START Task input
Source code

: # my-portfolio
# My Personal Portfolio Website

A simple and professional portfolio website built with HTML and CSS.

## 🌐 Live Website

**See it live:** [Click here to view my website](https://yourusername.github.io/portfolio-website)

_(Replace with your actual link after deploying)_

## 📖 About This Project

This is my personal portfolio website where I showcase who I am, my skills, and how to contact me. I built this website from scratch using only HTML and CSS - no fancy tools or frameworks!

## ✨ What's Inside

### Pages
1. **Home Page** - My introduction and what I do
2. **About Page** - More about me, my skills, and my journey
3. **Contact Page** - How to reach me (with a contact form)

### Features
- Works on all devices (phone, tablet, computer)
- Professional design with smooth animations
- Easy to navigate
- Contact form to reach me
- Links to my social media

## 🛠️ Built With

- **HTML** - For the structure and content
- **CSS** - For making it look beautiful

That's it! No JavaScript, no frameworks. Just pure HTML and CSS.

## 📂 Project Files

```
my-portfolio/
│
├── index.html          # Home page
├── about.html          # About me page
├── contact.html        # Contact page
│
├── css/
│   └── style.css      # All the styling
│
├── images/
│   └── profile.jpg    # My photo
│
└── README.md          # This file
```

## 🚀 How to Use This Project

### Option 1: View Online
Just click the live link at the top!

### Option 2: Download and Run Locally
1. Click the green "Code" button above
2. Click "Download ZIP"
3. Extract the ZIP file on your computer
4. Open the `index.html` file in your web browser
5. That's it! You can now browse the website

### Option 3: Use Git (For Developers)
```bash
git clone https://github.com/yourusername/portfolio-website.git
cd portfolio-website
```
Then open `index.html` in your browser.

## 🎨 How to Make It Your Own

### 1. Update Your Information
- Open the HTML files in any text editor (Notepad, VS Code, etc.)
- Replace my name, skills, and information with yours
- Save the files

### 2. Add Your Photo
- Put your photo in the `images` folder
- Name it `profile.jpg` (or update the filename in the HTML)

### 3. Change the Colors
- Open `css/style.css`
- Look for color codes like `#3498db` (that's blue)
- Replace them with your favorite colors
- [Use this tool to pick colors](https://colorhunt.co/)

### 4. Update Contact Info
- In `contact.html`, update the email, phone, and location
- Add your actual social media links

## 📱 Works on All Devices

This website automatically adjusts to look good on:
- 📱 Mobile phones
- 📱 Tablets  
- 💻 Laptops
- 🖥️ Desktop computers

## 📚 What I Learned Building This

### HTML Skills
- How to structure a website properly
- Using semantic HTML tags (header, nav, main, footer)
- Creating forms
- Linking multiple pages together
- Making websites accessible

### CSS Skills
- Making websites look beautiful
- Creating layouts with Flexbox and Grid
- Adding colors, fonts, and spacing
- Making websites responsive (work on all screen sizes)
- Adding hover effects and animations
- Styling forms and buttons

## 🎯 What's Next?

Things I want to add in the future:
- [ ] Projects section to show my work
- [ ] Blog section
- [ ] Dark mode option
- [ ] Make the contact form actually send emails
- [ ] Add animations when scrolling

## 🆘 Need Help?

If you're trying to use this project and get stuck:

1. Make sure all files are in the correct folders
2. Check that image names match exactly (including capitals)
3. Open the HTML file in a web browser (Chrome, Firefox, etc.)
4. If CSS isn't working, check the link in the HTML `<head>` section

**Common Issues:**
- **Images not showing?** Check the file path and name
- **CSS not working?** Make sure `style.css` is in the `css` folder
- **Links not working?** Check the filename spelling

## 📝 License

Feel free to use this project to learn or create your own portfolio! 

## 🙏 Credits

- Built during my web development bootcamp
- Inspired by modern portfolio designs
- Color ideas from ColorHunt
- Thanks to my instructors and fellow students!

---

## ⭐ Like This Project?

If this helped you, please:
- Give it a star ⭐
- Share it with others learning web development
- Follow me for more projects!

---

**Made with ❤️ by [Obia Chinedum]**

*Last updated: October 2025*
END Task input
**Exercise goal**.
Each line in the entries above, starting at the line with "## ✨ What's Inside" and ending at the line with "- How to structure a website properly", is to be printed exactly, and only those lines.

**Your response**.
## ✨ What's Inside

### Pages
1. **Home Page** - My introduction and what I do
2. **About Page** - More about me, my skills, and my journey
3. **Contact Page** - How to reach me (with a contact form)

### Features
- Works on all devices (phone, tablet, computer)
- Professional design with smooth animations
- Easy to navigate
- Contact form to reach me
- Links to my social media

## 🛠️ Built With

- **HTML** - For the structure and content
- **CSS** - For making it look beautiful

That's it! No JavaScript, no frameworks. Just pure HTML and CSS.

## 📂 Project Files

```
my-portfolio/
│
├── index.html          # Home page
├── about.html          # About me page
├── contact.html        # Contact page
│
├── css/
│   └── style.css      # All the styling
│
├── images/
│   └── profile.jpg    # My photo
│
└── README.md          # This file
```

## 🚀 How to Use This Project

### Option 1: View Online
Just click the live link at the top!

### Option 2: Download and Run Locally
1. Click the green "Code" button above
2. Click "Download ZIP"
3. Extract the ZIP file on your computer
4. Open the `index.html` file in your web browser
5. That's it! You can now browse the website

### Option 3: Use Git (For Developers)
```bash
git clone https://github.com/yourusername/portfolio-website.git
cd portfolio-website
```
Then open `index.html` in your browser.

## 🎨 How to Make It Your Own

### 1. Update Your Information
- Open the HTML files in any text editor (Notepad, VS Code, etc.)
- Replace my name, skills, and information with yours
- Save the files

### 2. Add Your Photo
- Put your photo in the `images` folder
- Name it `profile.jpg` (or update the filename in the HTML)

### 3. Change the Colors
- Open `css/style.css`
- Look for color codes like `#3498db` (that's blue)
- Replace them with your favorite colors
- [Use this tool to pick colors](https://colorhunt.co/)

### 4. Update Contact Info
- In `contact.html`, update the email, phone, and location
- Add your actual social media links

## 📱 Works on All Devices

This website automatically adjusts to look good on:
- 📱 Mobile phones
- 📱 Tablets  
- 💻 Laptops
- 🖥️ Desktop computers

## 📚 What I Learned Building This

### HTML Skills
- How to structure a website properly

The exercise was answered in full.